Accompanied by the Minister of Economy Pierre-Yves Dermange and Walloon Minister for Employment Christine Morreale, the Defence Minister announced the budget as part of the Federal Government’s STAR (Security, Technology, Ambition, Resilience) plans.

Under the new plans, criticised by members of the Belgian Ecologist party, the government hopes to revitalise the Belgian army through new investments after years of budget cuts and neglect. The plan calls for equipping the army with new, high-tech equipment to make it capable of “dealing with current and future threats.”

“This budget of €1.8 billion is historic. After years of disinvestment, my ambition is to rebuild this Department of Defence. I want a Defence that opens up to society, I want to work hand in hand with companies and allow them to develop their capacity and create jobs. There are opportunities for defence and security companies,” Dedonder said.

Belgian defence industry

Belgium’s defence industry is primarily based in French-speaking Wallonia. The region has a long and often chequered history of weapons manufacturing and military contracts.

The largest military producer in Wallonia is FN Herstal, manufacturer of the Minimi machine gun and SCAR platforms, which are used by armies across the world. FN weapons have repeatedly ended up in the hands of Saudi forces in their war in Yemen. The minister is planning a trip to the FN Herstal factory at the end of the month.

Dedonder states that investments from the R&D budget will go towards military, dual-use, and civilian technologies.

“We wanted to show the minister that John Cokerill is first and foremost an innovation company. We are developing projects that make us a player and a candidate for innovation funding promoted by the Belgian Ministry of Defence,” CEO Thierry Renaudin told ministers at the event.

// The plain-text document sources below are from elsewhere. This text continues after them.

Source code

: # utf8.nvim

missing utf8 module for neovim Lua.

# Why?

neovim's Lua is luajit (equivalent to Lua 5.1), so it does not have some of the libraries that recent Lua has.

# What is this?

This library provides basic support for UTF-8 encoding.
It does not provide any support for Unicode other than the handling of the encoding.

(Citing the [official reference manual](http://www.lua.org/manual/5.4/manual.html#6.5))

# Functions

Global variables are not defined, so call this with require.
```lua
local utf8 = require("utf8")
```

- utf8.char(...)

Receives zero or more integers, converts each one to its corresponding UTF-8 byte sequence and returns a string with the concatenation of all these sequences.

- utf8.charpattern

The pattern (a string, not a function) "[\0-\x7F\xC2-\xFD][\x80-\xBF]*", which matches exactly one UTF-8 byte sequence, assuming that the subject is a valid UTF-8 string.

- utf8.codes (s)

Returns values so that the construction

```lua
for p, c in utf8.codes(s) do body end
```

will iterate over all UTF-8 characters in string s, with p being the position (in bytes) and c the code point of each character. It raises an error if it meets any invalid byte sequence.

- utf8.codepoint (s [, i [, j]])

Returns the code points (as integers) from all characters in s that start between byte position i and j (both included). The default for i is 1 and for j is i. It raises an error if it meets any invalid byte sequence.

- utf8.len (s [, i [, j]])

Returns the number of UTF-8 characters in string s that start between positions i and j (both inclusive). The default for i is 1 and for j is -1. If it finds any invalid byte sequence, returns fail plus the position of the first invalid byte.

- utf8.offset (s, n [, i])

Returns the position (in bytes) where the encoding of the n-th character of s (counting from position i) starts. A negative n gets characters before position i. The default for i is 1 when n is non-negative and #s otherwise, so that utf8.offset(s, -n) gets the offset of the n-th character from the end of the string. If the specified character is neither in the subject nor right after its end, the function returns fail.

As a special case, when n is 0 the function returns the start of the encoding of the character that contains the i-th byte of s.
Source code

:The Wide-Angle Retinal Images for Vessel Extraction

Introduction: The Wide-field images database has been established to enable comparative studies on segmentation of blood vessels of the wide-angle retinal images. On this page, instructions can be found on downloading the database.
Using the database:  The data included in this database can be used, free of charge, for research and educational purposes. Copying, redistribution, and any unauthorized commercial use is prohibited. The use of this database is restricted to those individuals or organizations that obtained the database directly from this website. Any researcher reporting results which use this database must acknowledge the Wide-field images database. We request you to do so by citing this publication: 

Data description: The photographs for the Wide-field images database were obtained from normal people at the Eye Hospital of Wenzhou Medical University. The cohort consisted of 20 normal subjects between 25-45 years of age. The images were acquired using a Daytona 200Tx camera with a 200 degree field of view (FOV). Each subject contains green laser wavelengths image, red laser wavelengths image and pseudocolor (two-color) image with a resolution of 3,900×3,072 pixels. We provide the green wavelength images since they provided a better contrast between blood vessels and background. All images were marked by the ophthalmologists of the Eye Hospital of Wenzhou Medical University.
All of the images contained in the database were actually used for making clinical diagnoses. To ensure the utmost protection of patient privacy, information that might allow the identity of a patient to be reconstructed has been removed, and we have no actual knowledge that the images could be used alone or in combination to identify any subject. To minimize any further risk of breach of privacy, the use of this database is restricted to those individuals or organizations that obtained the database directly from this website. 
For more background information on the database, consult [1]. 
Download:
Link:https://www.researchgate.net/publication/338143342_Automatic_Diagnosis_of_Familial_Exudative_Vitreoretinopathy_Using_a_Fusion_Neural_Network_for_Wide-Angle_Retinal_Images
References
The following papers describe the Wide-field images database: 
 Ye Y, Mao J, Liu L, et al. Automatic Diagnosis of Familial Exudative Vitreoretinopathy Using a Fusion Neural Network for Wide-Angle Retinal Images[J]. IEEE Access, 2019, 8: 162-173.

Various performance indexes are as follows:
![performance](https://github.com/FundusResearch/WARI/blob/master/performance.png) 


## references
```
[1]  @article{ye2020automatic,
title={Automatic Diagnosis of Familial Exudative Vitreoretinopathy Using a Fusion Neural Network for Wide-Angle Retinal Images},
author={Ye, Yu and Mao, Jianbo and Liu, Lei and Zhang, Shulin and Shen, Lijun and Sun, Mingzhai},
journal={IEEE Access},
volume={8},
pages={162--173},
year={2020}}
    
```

Liège-based John Cockerill is expected to provide weapons systems for use on European military projects, such as the Armoured Engagement Assistance Vehicle (VBAE) programme.

Many major arms manufacturers in Wallonia are part-owned by the Wallon region. Flemish peace organisation Vredesactie has previously criticised the Walloon government for a lack of transparency in the regional government’s involvement in international weapons supply.

"The Walloon government is allergic to transparency on its arms export policies. There is a severe lack of information on arms export licences and the information which is available often comes two years after the fact,” researcher Bram Vranken said.